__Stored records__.
⟨

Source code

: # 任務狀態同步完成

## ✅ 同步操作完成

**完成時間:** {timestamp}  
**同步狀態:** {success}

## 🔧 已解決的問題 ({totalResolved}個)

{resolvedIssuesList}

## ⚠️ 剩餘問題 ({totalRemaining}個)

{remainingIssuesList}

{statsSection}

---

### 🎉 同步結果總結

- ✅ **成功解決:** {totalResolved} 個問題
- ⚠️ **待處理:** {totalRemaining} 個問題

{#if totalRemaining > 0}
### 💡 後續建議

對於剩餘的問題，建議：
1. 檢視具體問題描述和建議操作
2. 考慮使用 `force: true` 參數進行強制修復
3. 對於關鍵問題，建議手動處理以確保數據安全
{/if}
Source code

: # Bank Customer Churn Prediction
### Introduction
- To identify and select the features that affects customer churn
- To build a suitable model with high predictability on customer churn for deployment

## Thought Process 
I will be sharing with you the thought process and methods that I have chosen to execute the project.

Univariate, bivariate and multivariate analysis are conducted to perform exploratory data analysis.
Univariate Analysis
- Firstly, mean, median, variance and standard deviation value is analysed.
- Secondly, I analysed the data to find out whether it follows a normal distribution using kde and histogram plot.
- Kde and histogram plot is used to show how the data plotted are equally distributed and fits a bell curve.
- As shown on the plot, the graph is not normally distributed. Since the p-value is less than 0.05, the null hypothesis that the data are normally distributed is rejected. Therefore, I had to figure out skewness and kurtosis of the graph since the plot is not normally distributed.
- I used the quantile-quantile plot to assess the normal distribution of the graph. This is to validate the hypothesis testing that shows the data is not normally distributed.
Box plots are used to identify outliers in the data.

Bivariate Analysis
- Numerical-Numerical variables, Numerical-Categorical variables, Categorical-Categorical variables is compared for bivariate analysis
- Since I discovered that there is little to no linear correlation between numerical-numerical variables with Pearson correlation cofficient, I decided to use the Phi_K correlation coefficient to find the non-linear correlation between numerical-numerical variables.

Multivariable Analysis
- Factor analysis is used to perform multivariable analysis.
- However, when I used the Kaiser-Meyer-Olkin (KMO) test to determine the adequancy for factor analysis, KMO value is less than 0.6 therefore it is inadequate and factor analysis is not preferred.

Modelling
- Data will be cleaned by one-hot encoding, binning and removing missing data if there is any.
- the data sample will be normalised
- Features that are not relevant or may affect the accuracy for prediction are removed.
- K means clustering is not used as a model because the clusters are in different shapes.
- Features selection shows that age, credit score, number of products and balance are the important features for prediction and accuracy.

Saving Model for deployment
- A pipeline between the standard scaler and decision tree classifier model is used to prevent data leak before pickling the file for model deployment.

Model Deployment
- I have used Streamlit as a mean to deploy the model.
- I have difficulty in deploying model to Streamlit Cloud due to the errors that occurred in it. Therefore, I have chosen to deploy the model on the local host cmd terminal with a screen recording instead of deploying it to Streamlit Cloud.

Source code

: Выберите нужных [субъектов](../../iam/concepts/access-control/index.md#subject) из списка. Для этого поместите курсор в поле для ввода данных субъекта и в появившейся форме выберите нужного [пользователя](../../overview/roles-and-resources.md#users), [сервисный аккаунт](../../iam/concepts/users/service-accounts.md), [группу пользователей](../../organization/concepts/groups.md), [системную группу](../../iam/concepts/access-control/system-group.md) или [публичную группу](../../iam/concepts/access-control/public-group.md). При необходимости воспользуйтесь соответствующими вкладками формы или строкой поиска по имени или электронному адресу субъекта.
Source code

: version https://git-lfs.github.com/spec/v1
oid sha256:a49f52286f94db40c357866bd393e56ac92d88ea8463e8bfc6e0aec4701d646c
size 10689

⟩

__EXERCISE OBJECTIVE__.
Retype the portion of the data above that starts on the line with "### Introduction" and finishes on the line with "Univariate, bivariate and", including both of those lines.

__RESULT FOR THIS EXERCISE__.
### Introduction
- To identify and select the features that affects customer churn
- To build a suitable model with high predictability on customer churn for deployment

## Thought Process 
I will be sharing with you the thought process and methods that I have chosen to execute the project.

Univariate, bivariate and multivariate analysis are conducted to perform exploratory data analysis.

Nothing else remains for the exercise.